* EXERCISE GOAL:
Each line of the data below that holds the word "sind" is to be reported in full.

* Data records:
*** Begin section ***

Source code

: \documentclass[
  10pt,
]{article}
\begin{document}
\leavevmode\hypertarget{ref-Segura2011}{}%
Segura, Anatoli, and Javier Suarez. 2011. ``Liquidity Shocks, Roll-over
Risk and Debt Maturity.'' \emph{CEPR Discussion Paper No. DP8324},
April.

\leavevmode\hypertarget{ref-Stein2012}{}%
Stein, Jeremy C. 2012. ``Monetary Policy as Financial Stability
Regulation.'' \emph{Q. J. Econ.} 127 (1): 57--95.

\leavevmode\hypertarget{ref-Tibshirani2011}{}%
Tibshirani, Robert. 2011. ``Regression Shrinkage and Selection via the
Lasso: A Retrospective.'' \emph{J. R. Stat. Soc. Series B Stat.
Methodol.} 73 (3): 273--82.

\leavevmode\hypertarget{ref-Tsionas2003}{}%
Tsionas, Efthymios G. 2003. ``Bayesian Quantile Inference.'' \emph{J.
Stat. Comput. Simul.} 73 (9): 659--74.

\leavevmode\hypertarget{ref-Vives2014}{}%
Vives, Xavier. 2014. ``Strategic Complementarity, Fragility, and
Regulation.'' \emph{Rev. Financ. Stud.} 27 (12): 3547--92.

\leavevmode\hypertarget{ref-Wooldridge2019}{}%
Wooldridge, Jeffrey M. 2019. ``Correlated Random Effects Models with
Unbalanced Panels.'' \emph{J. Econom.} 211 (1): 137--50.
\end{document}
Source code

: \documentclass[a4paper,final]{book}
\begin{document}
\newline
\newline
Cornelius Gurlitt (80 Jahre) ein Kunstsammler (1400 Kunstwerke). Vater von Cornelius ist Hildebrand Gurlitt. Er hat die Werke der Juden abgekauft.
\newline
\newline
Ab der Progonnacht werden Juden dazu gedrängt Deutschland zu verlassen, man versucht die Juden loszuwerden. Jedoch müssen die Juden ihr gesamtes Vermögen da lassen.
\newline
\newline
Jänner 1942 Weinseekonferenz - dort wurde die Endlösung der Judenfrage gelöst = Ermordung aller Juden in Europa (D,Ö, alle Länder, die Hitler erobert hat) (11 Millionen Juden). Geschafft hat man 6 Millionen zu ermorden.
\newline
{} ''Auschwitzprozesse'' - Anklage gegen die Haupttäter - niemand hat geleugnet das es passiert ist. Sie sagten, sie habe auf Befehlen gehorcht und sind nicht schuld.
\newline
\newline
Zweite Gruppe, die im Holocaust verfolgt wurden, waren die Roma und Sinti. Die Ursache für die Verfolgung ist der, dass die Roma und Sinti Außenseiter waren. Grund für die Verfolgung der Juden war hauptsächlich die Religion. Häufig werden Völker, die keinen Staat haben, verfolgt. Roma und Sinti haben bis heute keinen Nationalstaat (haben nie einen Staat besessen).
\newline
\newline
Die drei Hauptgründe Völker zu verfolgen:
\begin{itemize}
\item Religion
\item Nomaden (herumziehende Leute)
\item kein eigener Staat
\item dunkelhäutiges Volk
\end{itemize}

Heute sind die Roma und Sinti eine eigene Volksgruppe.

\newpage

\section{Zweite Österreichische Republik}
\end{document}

*** End section ***

* SOLUTION:
{} ''Auschwitzprozesse'' - Anklage gegen die Haupttäter - niemand hat geleugnet das es passiert ist. Sie sagten, sie habe auf Befehlen gehorcht und sind nicht schuld.
Heute sind die Roma und Sinti eine eigene Volksgruppe.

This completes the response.